— Directions —
In the entries below, find each line with the word "环保主义" and return it.

Stored data:
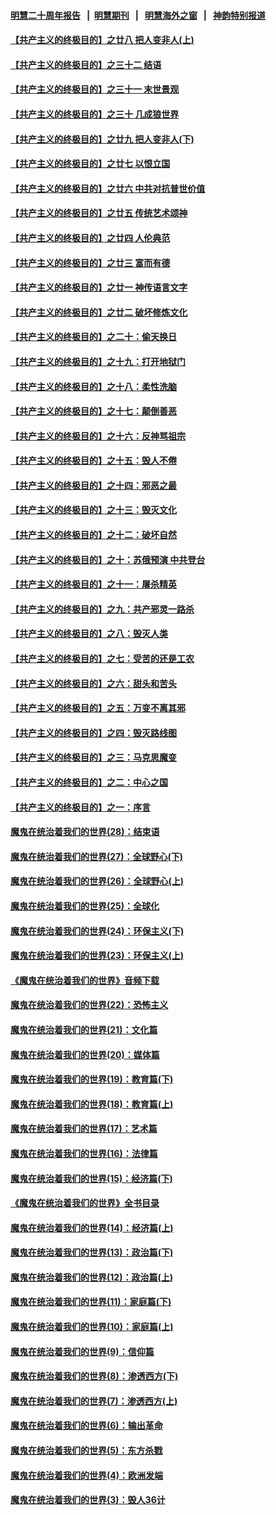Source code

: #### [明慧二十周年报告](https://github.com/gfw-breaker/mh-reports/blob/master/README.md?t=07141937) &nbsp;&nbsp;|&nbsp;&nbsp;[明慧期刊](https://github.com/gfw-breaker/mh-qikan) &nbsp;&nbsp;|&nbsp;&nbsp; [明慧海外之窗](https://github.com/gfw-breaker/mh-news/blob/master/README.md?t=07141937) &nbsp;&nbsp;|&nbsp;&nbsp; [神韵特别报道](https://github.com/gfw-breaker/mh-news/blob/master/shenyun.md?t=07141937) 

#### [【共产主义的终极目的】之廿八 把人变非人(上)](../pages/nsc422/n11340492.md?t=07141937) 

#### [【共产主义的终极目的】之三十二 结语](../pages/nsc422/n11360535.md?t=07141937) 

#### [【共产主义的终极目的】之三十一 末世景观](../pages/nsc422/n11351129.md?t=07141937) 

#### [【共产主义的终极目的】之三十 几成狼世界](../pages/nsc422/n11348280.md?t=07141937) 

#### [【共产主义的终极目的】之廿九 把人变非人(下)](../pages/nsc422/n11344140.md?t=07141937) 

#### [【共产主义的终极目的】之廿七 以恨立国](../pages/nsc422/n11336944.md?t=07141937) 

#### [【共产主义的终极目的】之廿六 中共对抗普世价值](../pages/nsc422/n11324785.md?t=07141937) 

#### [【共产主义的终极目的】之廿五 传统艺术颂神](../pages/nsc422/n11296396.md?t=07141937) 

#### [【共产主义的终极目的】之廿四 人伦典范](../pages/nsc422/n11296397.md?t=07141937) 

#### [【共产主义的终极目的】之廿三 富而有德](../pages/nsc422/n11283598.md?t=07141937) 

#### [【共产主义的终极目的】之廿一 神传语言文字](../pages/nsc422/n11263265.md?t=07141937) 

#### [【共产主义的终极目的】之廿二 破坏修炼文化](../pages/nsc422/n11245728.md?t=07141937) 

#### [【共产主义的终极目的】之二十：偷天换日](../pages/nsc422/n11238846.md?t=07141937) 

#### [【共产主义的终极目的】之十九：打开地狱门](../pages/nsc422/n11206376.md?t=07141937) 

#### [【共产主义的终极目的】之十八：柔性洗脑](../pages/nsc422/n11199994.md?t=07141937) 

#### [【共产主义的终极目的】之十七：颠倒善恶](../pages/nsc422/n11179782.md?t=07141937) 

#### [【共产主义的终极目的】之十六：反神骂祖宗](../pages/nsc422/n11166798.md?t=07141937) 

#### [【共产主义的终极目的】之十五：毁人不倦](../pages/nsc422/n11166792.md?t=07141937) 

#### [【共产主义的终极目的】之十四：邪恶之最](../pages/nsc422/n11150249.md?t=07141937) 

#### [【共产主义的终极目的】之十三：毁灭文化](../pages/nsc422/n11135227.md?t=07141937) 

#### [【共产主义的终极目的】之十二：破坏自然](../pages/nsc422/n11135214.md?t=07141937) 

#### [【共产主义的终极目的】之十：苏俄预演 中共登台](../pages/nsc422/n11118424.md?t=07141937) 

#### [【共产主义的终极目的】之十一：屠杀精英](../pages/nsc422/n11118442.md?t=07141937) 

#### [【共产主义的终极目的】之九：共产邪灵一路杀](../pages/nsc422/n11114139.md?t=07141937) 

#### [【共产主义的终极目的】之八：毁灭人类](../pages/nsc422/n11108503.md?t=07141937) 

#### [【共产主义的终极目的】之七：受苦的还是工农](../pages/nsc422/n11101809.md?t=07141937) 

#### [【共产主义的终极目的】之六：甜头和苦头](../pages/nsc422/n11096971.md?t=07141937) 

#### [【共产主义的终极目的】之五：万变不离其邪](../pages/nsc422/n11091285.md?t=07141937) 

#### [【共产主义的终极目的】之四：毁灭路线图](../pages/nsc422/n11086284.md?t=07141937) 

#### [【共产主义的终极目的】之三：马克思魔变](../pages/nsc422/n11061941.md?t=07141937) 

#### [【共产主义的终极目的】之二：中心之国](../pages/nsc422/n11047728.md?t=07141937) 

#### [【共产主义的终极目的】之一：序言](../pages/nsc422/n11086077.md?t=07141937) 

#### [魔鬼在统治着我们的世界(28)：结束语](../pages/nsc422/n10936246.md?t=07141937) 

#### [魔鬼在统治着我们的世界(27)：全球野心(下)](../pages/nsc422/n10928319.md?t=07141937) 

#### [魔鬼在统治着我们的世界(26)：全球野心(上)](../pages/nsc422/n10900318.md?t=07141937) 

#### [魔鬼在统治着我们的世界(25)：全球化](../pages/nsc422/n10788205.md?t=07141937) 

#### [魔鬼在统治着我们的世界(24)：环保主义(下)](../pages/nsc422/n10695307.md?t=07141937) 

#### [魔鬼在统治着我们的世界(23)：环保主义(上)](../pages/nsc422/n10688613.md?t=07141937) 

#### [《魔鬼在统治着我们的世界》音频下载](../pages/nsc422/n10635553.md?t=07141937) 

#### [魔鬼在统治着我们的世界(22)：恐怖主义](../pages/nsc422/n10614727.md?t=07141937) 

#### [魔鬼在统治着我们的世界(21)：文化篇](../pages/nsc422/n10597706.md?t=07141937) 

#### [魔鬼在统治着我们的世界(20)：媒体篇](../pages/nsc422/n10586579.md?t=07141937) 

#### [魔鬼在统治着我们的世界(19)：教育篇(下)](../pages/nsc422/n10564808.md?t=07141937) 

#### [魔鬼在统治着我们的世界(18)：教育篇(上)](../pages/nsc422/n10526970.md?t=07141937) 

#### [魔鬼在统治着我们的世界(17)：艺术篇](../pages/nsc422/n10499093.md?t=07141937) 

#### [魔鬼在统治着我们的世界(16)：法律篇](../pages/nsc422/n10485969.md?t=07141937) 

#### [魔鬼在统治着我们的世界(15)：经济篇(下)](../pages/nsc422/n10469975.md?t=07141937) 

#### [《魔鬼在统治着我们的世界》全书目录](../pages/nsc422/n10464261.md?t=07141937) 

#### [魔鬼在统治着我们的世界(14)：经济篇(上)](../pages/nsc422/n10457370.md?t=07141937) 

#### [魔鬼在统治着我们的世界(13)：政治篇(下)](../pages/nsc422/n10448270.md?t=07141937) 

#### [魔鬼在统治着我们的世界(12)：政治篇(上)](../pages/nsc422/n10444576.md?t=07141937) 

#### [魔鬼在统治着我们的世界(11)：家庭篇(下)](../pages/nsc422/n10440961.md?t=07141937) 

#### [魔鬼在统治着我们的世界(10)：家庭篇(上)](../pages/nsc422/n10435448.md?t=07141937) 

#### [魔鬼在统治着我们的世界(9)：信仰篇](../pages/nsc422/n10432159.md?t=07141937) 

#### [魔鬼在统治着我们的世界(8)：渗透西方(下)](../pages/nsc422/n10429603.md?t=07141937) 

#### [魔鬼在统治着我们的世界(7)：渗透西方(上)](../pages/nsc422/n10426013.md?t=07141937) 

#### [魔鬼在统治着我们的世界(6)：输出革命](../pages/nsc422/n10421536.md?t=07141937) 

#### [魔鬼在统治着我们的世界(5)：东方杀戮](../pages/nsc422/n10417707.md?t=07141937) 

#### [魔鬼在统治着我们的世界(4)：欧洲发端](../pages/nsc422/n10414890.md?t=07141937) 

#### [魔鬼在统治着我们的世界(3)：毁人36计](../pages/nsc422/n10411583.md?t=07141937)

— Expected answer —
#### [魔鬼在统治着我们的世界(24)：环保主义(下)](../pages/nsc422/n10695307.md?t=07141937) 
#### [魔鬼在统治着我们的世界(23)：环保主义(上)](../pages/nsc422/n10688613.md?t=07141937) 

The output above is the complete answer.